All these possibilities are open on the bill of exceptions; and as, under the instructions of the court, the jury could not have found for the plaintiffs on the count in deceit, unless they found that the plaintiffs were in the exercise of due care in believing the defendant’s statement, we cannot indulge in conjectures on the strength of seeming improbabilities, in the hope of doing substantial justice. The representations were alleged to have been repeated through the whole time that the traps were being destroyed; and the instructions of the court and the finding of the jury must be taken to extend to the plaintiffs’ belief during the same period. Moreover, if the plaintiffs justifiably believed that the defendant had attached and taken charge of the traps on the faith of his representation to that effect, they were not bound to verify the fact, or to see whether the attachment had not been abandoned.
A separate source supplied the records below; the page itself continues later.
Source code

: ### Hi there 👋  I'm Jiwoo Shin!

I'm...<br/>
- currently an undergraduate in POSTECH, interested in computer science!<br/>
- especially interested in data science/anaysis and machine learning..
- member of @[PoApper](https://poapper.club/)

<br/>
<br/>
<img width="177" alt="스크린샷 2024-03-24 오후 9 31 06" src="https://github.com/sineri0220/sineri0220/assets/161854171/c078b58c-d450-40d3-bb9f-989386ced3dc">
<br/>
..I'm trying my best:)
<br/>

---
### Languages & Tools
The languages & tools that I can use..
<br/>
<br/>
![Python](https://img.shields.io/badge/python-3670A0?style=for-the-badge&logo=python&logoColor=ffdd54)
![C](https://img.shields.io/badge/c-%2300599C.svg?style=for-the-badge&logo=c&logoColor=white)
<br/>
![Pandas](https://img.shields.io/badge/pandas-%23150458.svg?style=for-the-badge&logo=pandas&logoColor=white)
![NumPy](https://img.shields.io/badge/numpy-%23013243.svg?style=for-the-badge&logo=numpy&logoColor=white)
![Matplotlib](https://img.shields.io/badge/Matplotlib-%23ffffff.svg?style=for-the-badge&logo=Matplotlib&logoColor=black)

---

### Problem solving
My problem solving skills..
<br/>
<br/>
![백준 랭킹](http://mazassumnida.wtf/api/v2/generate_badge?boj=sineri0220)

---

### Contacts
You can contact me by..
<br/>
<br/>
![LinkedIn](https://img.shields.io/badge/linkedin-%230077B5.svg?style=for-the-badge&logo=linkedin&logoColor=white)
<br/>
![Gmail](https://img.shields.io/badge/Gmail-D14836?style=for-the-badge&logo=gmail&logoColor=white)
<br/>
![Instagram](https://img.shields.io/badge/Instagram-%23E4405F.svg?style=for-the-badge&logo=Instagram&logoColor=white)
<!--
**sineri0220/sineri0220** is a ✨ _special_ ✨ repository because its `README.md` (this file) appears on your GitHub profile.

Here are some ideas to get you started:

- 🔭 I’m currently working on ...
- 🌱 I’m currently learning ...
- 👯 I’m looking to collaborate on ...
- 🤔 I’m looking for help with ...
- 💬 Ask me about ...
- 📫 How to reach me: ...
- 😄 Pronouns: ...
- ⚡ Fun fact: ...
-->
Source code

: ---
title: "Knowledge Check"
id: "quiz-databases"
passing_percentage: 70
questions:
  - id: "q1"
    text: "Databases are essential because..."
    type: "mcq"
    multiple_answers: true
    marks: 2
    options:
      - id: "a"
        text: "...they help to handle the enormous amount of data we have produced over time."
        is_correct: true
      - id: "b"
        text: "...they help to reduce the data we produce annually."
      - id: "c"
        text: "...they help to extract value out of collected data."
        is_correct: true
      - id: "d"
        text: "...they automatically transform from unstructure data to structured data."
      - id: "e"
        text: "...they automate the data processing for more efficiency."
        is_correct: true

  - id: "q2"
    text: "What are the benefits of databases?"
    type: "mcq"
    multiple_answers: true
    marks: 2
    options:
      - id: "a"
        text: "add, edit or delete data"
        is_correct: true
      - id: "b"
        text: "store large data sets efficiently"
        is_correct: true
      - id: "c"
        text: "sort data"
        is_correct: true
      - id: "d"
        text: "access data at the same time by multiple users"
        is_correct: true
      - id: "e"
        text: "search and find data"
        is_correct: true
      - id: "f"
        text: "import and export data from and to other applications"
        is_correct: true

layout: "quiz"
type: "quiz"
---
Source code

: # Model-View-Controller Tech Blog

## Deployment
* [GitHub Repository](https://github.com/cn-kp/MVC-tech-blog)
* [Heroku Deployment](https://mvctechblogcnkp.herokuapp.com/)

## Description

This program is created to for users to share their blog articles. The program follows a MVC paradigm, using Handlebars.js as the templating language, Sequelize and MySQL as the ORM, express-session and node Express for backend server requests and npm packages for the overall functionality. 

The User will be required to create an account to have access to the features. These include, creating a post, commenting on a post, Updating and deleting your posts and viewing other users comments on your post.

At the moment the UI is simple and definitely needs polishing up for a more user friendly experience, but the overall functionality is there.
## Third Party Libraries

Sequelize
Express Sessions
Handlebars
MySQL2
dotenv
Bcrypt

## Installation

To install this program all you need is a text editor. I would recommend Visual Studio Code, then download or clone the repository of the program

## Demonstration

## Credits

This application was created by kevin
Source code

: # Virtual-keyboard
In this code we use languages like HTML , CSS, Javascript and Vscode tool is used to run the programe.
They had a right to rely on the representation, and on the continuance of the attachment, so long as they did so in good faith. The cases cited for the defendant are cases of representations concerning the manifest quality of goods offered for sale and presented for inspection, where the buyer had no right to rely on the representation at all unless he required a warranty. Brown v. Leach, *356107 Mass. 364, 368, and cases cited. See Savage v. Stevens, 126 Mass. 207. The standard of good faith required in sales is somewhat low, not only out of allowance for the weakness of human nature, but because it is not desirable to interfere too much for the purpose of helping men in their' voluntary transactions more than they help themselves, and because, if they deem the representation essential, they can make it so by requiring a warranty. But it would be going too far to say that a party to an involuntary relation believes at his peril a representation made for the avowed purpose that he should act upon it, merely because its truth, or more strictly its continuing to be true, may depend upon visible facts, and because, if he knows the law, as he is presumed to do, he can go to the spot and verify those facts for himself. Brown v. Castles, 11 Cush. 348. David v. Park, 103 Mass. 501.

It was suggested, rather than pressed, that as the traps, if not attached, were in the possession of the plaintiffs, they must be taken to have known whether they were or not. But a man may retain or lose possession without knowing it, and the question whether he has done either may therefore be made the subject of a fraudulent representation.

The foregoing considerations dispose of the argument which has been pressed upon us, and we think are sufficient to dispose of the exceptions, with the further remark, that the evidence of the defendant’s statements which warranted the jury in finding him guilty of deceit also warranted a finding that he did attach in fact, and was liable on the other counts, if the jury believed that the statements were not only made, but were true.

If there is any ground for the suggestion made by the defendant for a different purpose, that the traps could not be immediately removed, (Pub. Sts. c. 161, § 69,) there was less difficulty in believing that they had been attached originally, even if the attachment was abandoned after the traps were spoiled. And if the plaintiffs believed the same thing, although wrongly, it was a further excuse for believing that the traps were attached, even when they saw no one in charge of them. But we do not rely on this consideration. Exceptions overruled.